The emission spectrum of heterojunction NPs is presented in Fig. S9 (ESI†). Under the excitation of 495 nm POZ-M can be predominantly excited. At this excitation wavelength, 92% quenching of both donor and acceptor part was observed for POZ-M:ITIC with a donor to acceptor weight ratio of 1 : 1. Once the ratio of ITIC in heterojunction NPs increased to 1 : 2 (POZ-M:ITIC), the quenching efficiency increased to 95%. Such efficient quenching of both donor and acceptor parts can be a result of (a) ET from excited POZ-M (POZ-M*) to ITIC; (b) HT from excited (ITIC*) to POZ-M; or (c) EnT from POZ-M* to ITIC, followed by HT from ITIC* to POZ-M (Fig. 1b). HT from ITIC* to POZ-M is the only possible deactivation pathway, once the heterojunction NPs are excited at 640 nm where POZ-M does not absorb. Involvement of EnT from POZ-M* and ITIC was confirmed by excitation spectrum of heterojunction NPs under the emission wavelength of 870 nm (Fig. S10, ESI†) in which the absorption region from POZ-M was covered. It is worth mentioning that such spectral overlap and quenching of both donor and acceptor parts was only observed, when both donor and acceptor were blended inside NP. Simple mixing of POZ-M NPs and ITIC NPs did not result in quenching of either donor or acceptor parts, excluding charge and energy transfer involvement (Fig. S10a and S10b, ESI†). This highlights that both donor and acceptor molecules need to be blended together in NP in order for both charge and energy transfer to occur.

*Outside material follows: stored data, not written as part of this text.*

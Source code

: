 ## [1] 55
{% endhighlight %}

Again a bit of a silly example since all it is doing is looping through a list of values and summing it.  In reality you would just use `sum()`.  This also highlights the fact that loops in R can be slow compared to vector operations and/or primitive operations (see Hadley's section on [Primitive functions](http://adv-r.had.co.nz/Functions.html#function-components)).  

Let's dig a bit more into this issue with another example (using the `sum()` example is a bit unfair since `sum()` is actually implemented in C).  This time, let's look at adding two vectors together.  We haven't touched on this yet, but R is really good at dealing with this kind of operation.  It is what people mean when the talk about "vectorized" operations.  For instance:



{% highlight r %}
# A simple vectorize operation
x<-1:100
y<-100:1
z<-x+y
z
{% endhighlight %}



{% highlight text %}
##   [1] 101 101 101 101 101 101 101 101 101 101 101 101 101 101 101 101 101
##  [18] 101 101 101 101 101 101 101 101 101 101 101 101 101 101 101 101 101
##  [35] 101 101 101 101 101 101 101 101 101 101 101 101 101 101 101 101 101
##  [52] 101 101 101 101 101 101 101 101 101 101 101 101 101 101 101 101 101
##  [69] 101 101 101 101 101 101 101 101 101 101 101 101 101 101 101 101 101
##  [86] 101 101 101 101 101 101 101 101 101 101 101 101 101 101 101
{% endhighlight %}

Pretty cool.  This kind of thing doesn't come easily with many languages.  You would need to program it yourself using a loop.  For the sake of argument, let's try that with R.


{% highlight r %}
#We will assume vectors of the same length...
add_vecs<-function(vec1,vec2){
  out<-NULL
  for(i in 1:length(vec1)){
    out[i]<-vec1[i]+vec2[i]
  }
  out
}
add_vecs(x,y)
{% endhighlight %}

Furthermore, we investigated energy and charge transfer processes in molecular heterojunction NPs using femtosecond transient absorption spectroscopy studies (TAS, Fig. S12 and S13, ESI†). Spectroelectrochemistry measurements were first carried out to obtain absorption features of oxidized and reduced species of POZ-M (Fig. S15, ESI†). To evidence and investigate the HT dynamics within heterojunction NPs, TAS measurements were first performed by selective excitation of the acceptor at 640 nm (Fig. 3).

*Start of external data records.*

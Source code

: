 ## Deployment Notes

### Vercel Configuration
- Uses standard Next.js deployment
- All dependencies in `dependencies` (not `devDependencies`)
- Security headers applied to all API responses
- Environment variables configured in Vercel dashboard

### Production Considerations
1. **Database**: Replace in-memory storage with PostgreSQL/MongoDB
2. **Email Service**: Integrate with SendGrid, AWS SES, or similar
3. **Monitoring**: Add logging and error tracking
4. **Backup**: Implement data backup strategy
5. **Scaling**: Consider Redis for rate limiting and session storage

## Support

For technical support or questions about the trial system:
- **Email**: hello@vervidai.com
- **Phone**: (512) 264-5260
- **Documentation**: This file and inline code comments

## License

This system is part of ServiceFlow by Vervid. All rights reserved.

Fig. 3 (a) TA spectrum of POZ-M:ITIC heterojunction NPs excited at 640 nm. (b) Kinetic traces extracted at 848 nm for single molecule ITIC NPs (blue trace) and heterojunction NPs (green trace) excited at 640 nm.

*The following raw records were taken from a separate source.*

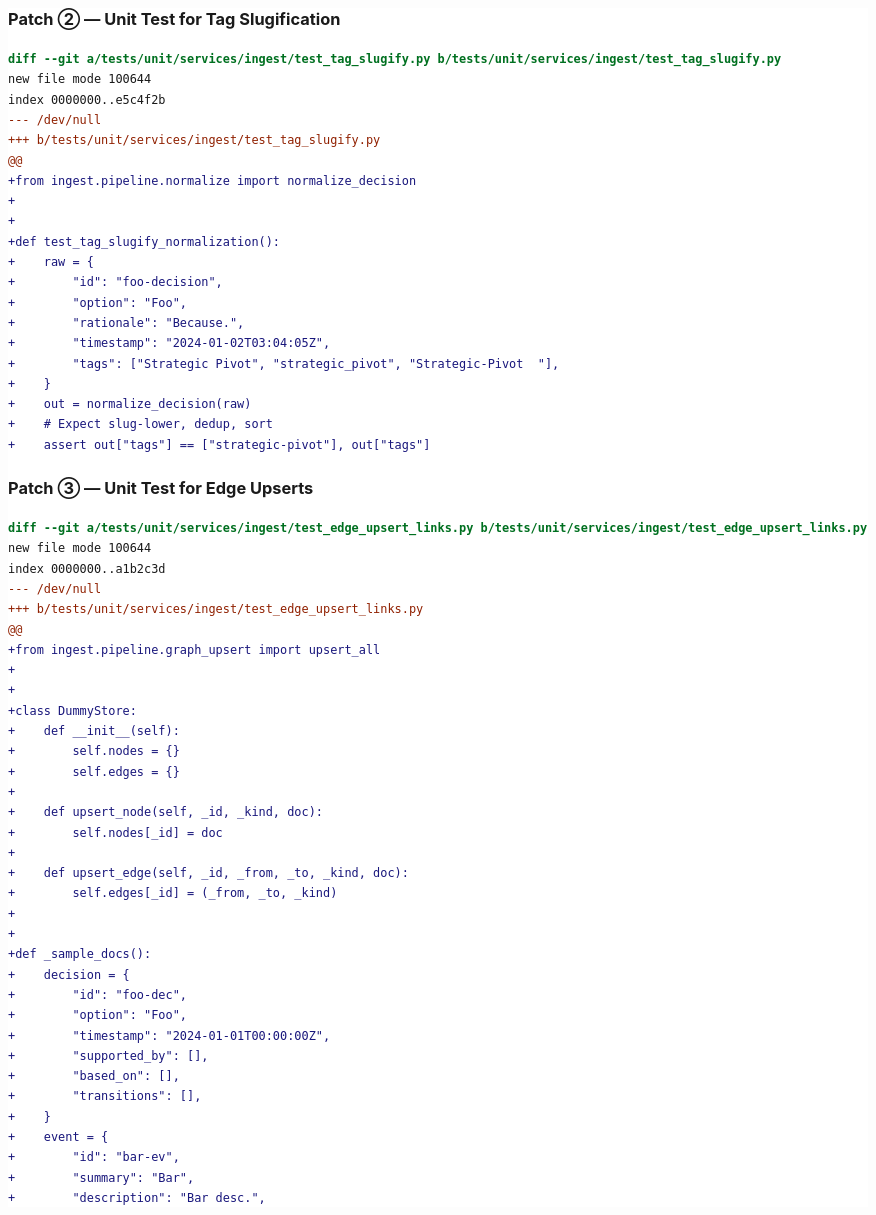 ### Patch ② — Unit Test for Tag Slugification

```diff
diff --git a/tests/unit/services/ingest/test_tag_slugify.py b/tests/unit/services/ingest/test_tag_slugify.py
new file mode 100644
index 0000000..e5c4f2b
--- /dev/null
+++ b/tests/unit/services/ingest/test_tag_slugify.py
@@
+from ingest.pipeline.normalize import normalize_decision
+
+
+def test_tag_slugify_normalization():
+    raw = {
+        "id": "foo-decision",
+        "option": "Foo",
+        "rationale": "Because.",
+        "timestamp": "2024-01-02T03:04:05Z",
+        "tags": ["Strategic Pivot", "strategic_pivot", "Strategic-Pivot  "],
+    }
+    out = normalize_decision(raw)
+    # Expect slug-lower, dedup, sort
+    assert out["tags"] == ["strategic-pivot"], out["tags"]
```

### Patch ③ — Unit Test for Edge Upserts

```diff
diff --git a/tests/unit/services/ingest/test_edge_upsert_links.py b/tests/unit/services/ingest/test_edge_upsert_links.py
new file mode 100644
index 0000000..a1b2c3d
--- /dev/null
+++ b/tests/unit/services/ingest/test_edge_upsert_links.py
@@
+from ingest.pipeline.graph_upsert import upsert_all
+
+
+class DummyStore:
+    def __init__(self):
+        self.nodes = {}
+        self.edges = {}
+
+    def upsert_node(self, _id, _kind, doc):
+        self.nodes[_id] = doc
+
+    def upsert_edge(self, _id, _from, _to, _kind, doc):
+        self.edges[_id] = (_from, _to, _kind)
+
+
+def _sample_docs():
+    decision = {
+        "id": "foo-dec",
+        "option": "Foo",
+        "timestamp": "2024-01-01T00:00:00Z",
+        "supported_by": [],
+        "based_on": [],
+        "transitions": [],
+    }
+    event = {
+        "id": "bar-ev",
+        "summary": "Bar",
+        "description": "Bar desc.",
```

The TA spectrum of POZ-M NPs under excitation of 640 nm (Fig. S14, ESI†) revealed that POZ-M molecules could not be excited under these conditions. Immediately after excitation we observed spectral signatures of charge transfer species, oxidized POZ-M (POZ-M⁺) and reduced ITIC (ITIC˙⁻) in the TA spectrum of heterojunction NPs (Fig. 3). According to spectroelectrochemistry data (Fig. S15, ESI†), POZ-M⁺ has positive absorption signals centered at 330, 545, and 840 nm, and negative absorption signals centered at 405 and 465 nm respectively. At the same time, reduced acceptor molecule species ITIC˙⁻ appeared from 500 to 530 nm, slightly overlapping with a 545 nm shoulder from POZ-M⁺. Observation of clear oxidized donor molecule species immediately after excitation of ITIC with a rise time below our instrument response function (IRF ∼200 fs) can only be a result of efficient HT from ITIC* to POZ-M. The signal at 850 nm decayed much more slowly in heterojunction POZ-M:ITIC NPs than in the neat single molecule ITIC NPs, suggesting a long-lived charge-separated state formed via HT (Fig. S16, ESI†) prior to charge recombination. TAS experiments performed under 495 nm (ESI,† Fig. S17) excitation in pair with steady-state data discussed earlier suggests the contribution of the following photophysical processes to charge separation in heterojunction NPs: (1) ultrafast EnT from POZ-M* to ITIC within IRF, followed by fast HT from ITIC* to POZ-M and (2) direct ET from POZ-M* to ITIC due to sufficient thermodynamic driving force (0.89 V). The process (1) probably dominates the charge separation once the system is excited at 495 nm since the EnT from POZ-M* to ITIC seems to be very efficient from the steady state excitation spectrum of blended NPs (Fig. S10, ESI†).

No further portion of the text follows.